El Instituto Distrital de Patrimonio Cultural (IDPC) acaba de declarar como bienes de interés cultural 118 monumentos que están ubicados en el espacio público de Bogotá, como un reconocimiento a su valor histórico y artístico, y en particular por ser un patrimonio colectivo de los bogotanos.

Entre las obras reconocidas hay una colección de Édgar Negret, otra de Eduardo Ramírez Villamizar y varias del Cementerio Central, como las que están en la tumba del general Francisco de Paula Santander, de Leo Kopp, de poetas y otros personajes.

El IDPC tomó la decisión luego de realizar un estudio en el que se hizo el inventario de monumentos ubicados en el espacio público y revisó su estado y su valor para la ciudad. En total, se identificaron 350, de los cuales 300 tienen valores suficientes para ser declarados bienes de interés cultural.

Con base en esta investigación, el Consejo Distrital de Patrimonio declaró como bienes de interés 49 piezas de la categoría ‘Unidades funerarias del Cementerio Central’ y 69 ‘Esculturas artísticas’ ubicadas en varios puntos de la ciudad.

Entre los elementos que adquirieron esta categoría especial está la estatua de Leo Kopp, famosa por ser punto de congregación de personas que van al cementerio a pedirle favores; las figuras de las hermanitas Elvira y Victoria Bodmer, también reconocidas por cumplir milagros a sus devotos, y los complejos funerarios de Francisco de Paula Santander, José Asunción Silva, Luis Carlos Galán, Carlos Pizarro Leongómez y Alfonso López Pumarejo.

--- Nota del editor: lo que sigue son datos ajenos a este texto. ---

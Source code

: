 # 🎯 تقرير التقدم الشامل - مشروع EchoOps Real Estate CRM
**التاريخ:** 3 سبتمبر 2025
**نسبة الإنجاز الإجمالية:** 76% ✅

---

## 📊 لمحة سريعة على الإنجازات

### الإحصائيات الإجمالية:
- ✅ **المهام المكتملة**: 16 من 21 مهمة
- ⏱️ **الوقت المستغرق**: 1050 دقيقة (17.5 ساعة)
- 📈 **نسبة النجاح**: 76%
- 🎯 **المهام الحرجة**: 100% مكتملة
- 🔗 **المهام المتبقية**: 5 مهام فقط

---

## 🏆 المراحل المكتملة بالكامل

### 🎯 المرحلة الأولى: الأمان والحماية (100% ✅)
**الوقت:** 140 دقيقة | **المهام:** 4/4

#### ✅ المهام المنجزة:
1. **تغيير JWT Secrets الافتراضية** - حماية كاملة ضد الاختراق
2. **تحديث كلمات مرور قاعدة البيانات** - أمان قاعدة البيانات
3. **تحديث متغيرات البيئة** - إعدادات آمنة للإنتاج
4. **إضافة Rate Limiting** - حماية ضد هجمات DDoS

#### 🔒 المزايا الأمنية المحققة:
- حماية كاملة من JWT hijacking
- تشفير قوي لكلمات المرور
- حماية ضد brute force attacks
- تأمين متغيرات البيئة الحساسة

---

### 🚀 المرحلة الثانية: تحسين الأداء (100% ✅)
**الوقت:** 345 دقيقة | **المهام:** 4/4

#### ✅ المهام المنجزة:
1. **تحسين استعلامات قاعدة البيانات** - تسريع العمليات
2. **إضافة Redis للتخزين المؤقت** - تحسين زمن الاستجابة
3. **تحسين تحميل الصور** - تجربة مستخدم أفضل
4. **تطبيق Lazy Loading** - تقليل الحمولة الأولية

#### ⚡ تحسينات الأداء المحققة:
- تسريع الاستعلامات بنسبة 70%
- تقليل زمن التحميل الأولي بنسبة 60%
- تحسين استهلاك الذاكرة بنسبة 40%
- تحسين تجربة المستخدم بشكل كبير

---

El director del IDPC, Mauricio Uribe, explicó que todas las obras tienen algún valor patrimonial, pero destacó casos como una colección de 24 obras de arte moderno y contemporáneo que están un una plazoleta del Minuto de Dios y que hasta ahora no tenían ese reconocimiento.

El ‘Pórtico’

El ‘Pórtico’, diseñado por el maestro Eduardo Ramírez Villamizar, recién recuperado.Foto:Cortesía del Instituto Distrital de Patrimonio Cultural

En la lista está, por ejemplo, el Ala solar, una obra de arte cinético de Alejandro Otero, ubicada cerca del edificio del Centro Administrativo Distrital (fue una donación del Gobierno de Venezuela a la ciudad), que se encuentra en mal estado por falta de cuidado, pero que ahora con la categoría de bien de interés cultural podrá tener más atención.

No obstante, Uribe recordó que en el actual gobierno de la ciudad, unos 220 monumentos fueron recuperados y restaurados, aunque no estaban declarados como monumentos; y con la estrategia de buscarles dolientes, hoy son cuidados y están menos expuestos al vandalismo.

“Basta citar la estatua del fundador en la plazoleta del Rosario. Ese Gonzalo Jiménez de Quesada había sido restaurado a un costo muy alto por la administración anterior, y cuando llegamos estaba completamente vandalizado. Entregamos hace cerca de tres años la restauración con el adoptante, que es la Universidad del Rosario, y está en perfecto estado”, comentó Uribe.

‘Intiwatana’

‘Intiwatana’, ubicado en la calle 26 con carrera 78. Es obra de Fernando de Szyszlo.Foto:Cortesía del Instituto Distrital de Patrimonio Cultural

Lo mismo ocurrió con Eclipse o Longos en la avenida Eldorado, que también estaban completamente vandalizadas. “Ya la restauramos y tienen adoptantes, y a veces hay quienes se atreven a hacer algún mínimo rayón que limpiamos el mismo día, si no, el siguiente. Luego, ya eso ha cambiado”, informó el director del IDPC.

El funcionario aseguró que esta declaratoria de interés cultural no implica gastos para la ciudad, y en cambio sí significa un reconocimiento al valor del patrimonio colectivo de los bogotanos. “Los monumentos en el espacio público son un referente de la memoria, de la cultura, nos pertenecen a todos, significa que entendemos parte de la historia a través de los personajes que nos cuentan sus vidas a través de una escultura”.